P. V. Narasimha Rao Telangana Veterinary University
- Former names: Hyderabad Veterinary College Sri P. V. Narasimha Rao Telangana State University for Veterinary, Animal and Fishery Sciences
- Type: Public
- Established: 2014; 12 years ago
- Affiliations: ICAR
- Chancellor: Governor of Telangana
- Vice-Chancellor: Adhar Sinha, IAS
- Location: Hyderabad, Telangana, India 17°19′34″N 78°24′30″E﻿ / ﻿17.326235°N 78.4083168°E
- Website: shikshanatsvu.org

= P. V. Narasimha Rao Telangana Veterinary University =

P. V. Narasimha Rao Telangana Veterinary University or (PVNRTVU), formerly Hyderabad Veterinary College and Sri P. V. Narasimha Rao Telangana State University for Veterinary, Animal and Fishery Sciences (SPVNRTSUVAFS), is a veterinary university situated in Rajendranagar, Hyderabad, Telangana, India.
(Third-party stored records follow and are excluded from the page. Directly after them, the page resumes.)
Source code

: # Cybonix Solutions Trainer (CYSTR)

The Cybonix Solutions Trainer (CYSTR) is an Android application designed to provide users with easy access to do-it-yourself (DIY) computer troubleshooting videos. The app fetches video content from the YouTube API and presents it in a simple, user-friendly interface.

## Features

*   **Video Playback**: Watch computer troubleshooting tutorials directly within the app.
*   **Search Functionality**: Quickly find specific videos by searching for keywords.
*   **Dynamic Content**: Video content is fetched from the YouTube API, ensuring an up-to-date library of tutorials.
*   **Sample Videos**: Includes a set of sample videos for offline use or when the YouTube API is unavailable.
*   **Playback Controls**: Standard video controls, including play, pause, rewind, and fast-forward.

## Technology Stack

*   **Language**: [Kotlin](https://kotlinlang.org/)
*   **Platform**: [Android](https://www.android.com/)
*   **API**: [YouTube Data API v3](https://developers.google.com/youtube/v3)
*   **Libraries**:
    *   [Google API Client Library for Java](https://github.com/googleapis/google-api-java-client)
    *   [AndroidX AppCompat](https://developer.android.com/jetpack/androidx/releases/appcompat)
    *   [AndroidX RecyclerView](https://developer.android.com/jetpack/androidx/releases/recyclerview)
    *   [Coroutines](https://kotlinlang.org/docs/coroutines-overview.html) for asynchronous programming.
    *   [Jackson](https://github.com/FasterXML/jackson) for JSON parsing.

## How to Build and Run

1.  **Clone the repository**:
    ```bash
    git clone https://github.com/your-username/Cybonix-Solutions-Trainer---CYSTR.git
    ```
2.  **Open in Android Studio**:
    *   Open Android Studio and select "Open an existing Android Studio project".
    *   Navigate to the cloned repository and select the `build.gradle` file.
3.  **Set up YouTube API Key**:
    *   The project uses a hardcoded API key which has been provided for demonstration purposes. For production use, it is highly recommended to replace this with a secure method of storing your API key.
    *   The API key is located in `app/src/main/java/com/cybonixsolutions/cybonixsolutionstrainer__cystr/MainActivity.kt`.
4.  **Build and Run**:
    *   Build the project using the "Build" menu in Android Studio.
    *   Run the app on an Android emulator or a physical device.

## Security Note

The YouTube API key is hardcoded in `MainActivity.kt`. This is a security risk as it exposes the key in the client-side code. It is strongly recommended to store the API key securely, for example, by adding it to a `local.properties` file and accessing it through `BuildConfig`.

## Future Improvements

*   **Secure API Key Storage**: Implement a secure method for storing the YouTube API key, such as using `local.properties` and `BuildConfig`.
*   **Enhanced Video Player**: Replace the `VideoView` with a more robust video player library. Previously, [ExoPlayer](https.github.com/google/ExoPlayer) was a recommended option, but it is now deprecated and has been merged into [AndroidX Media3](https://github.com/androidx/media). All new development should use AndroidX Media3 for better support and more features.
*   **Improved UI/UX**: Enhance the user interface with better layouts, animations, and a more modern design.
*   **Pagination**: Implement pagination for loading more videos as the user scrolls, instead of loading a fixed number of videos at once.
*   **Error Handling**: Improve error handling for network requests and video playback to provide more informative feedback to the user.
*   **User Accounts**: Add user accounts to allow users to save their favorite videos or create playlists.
It was formed in 2014 after the division of Andhra Pradesh.

==History==
The university was first established as Hyderabad Veterinary College in 1946 as a constituent college of Osmania University. It came under the administration of the Andhra Pradesh Agricultural University in 1964 when it was established, and remained so until 2005, when Sri Venkateswara Veterinary University was formed, bifurcating veterinary institutes. In 2014, following the reorganisation of Andhra Pradesh and the formation of Telangana, the Sri P. V. Narasimha Rao Telangana State University for Veterinary, Animal and Fishery Sciences was formed as via an Act of the Government of Telangana. The university was renamed from 24-05-2016 as P. V. Narasimha Rao Telangana Veterinary University.